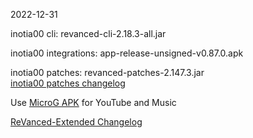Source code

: 2022-12-31
  
inotia00 cli: revanced-cli-2.18.3-all.jar  

inotia00 integrations: app-release-unsigned-v0.87.0.apk  

inotia00 patches: revanced-patches-2.147.3.jar  
[inotia00 patches changelog](https://github.com/inotia00/revanced-patches/releases/tag/v2.147.3)  

Use [MicroG APK](https://github.com/inotia00/VancedMicroG/releases/latest/download/microg.apk) for YouTube and Music

[ReVanced-Extended Changelog](https://github.com/Kingsmanvn-Official/ReVanced-Extended/blob/main/changelog.md)
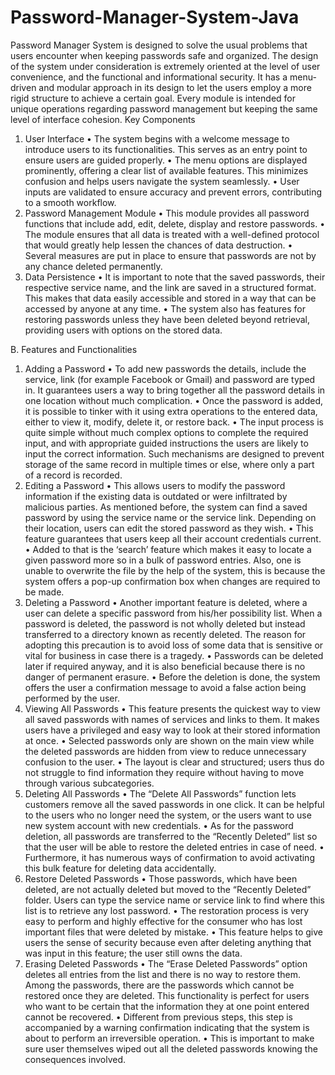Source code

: # Password-Manager-System-Java
Password Manager System is designed to solve the usual problems that users encounter when keeping passwords safe and organized. The design of the system under consideration is extremely oriented at the level of user convenience, and the functional and informational security. It has a menu-driven and modular approach in its design to let the users employ a more rigid structure to achieve a certain goal. Every module is intended for unique operations regarding password management but keeping the same level of interface cohesion.
Key Components
1.	User Interface
•	The system begins with a welcome message to introduce users to its functionalities. This serves as an entry point to ensure users are guided properly.
•	The menu options are displayed prominently, offering a clear list of available features. This minimizes confusion and helps users navigate the system seamlessly.
•	User inputs are validated to ensure accuracy and prevent errors, contributing to a smooth workflow.
2.	Password Management Module
•	This module provides all password functions that include add, edit, delete, display and restore passwords.
•	The module ensures that all data is treated with a well-defined protocol that would greatly help lessen the chances of data destruction.
•	Several measures are put in place to ensure that passwords are not by any chance deleted permanently.
3.	Data Persistence
•	It is important to note that the saved passwords, their respective service name, and the link are saved in a structured format. This makes that data easily accessible and stored in a way that can be accessed by anyone at any time.
•	The system also has features for restoring passwords unless they have been deleted beyond retrieval, providing users with options on the stored data.

B.	Features and Functionalities

1.	Adding a Password
•	To add new passwords the details, include the service, link (for example Facebook or Gmail) and password are typed in. It guarantees users a way to bring together all the password details in one location without much complication.
•	Once the password is added, it is possible to tinker with it using extra operations to the entered data, either to view it, modify, delete it, or restore back.
•	The input process is quite simple without much complex options to complete the required input, and with appropriate guided instructions the users are likely to input the correct information. Such mechanisms are designed to prevent storage of the same record in multiple times or else, where only a part of a record is recorded.
2.	Editing a Password
•	This allows users to modify the password information if the existing data is outdated or were infiltrated by malicious parties. As mentioned before, the system can find a saved password by using the service name or the service link. Depending on their location, users can edit the stored password as they wish.
•	This feature guarantees that users keep all their account credentials current.
•	Added to that is the ‘search’ feature which makes it easy to locate a given password more so in a bulk of password entries. Also, one is unable to overwrite the file by the help of the system, this is because the system offers a pop-up confirmation box when changes are required to be made.
3.	Deleting a Password
•	Another important feature is deleted, where a user can delete a specific password from his/her possibility list. When a password is deleted, the password is not wholly deleted but instead transferred to a directory known as recently deleted. The reason for adopting this precaution is to avoid loss of some data that is sensitive or vital for business in case there is a tragedy.
•	Passwords can be deleted later if required anyway, and it is also beneficial because there is no danger of permanent erasure.
•	Before the deletion is done, the system offers the user a confirmation message to avoid a false action being performed by the user.
4.	Viewing All Passwords
•	This feature presents the quickest way to view all saved passwords with names of services and links to them. It makes users have a privileged and easy way to look at their stored information at once.
•	Selected passwords only are shown on the main view while the deleted passwords are hidden from view to reduce unnecessary confusion to the user. 
•	The layout is clear and structured; users thus do not struggle to find information they require without having to move through various subcategories.
5.	Deleting All Passwords
•	The “Delete All Passwords” function lets customers remove all the saved passwords in one click. It can be helpful to the users who no longer need the system, or the users want to use new system account with new credentials.
•	As for the password deletion, all passwords are transferred to the “Recently Deleted” list so that the user will be able to restore the deleted entries in case of need.
•	Furthermore, it has numerous ways of confirmation to avoid activating this bulk feature for deleting data accidentally.
6.	Restore Deleted Passwords
•	Those passwords, which have been deleted, are not actually deleted but moved to the “Recently Deleted” folder. Users can type the service name or service link to find where this list is to retrieve any lost password.
•	The restoration process is very easy to perform and highly effective for the consumer who has lost important files that were deleted by mistake.
•	This feature helps to give users the sense of security because even after deleting anything that was input in this feature; the user still owns the data.
7.	Erasing Deleted Passwords
•	The “Erase Deleted Passwords” option deletes all entries from the list and there is no way to restore them. Among the passwords, there are the passwords which cannot be restored once they are deleted. This functionality is perfect for users who want to be certain that the information they at one point entered cannot be recovered. 
•	Different from previous steps, this step is accompanied by a warning confirmation indicating that the system is about to perform an irreversible operation. 
•	This is important to make sure user themselves wiped out all the deleted passwords knowing the consequences involved.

WORK REQUIRED:
From the listing above, copy every line where the string "clear" is found.

RESULT FOR THIS TASK:
•	The menu options are displayed prominently, offering a clear list of available features. This minimizes confusion and helps users navigate the system seamlessly.
•	The layout is clear and structured; users thus do not struggle to find information they require without having to move through various subcategories.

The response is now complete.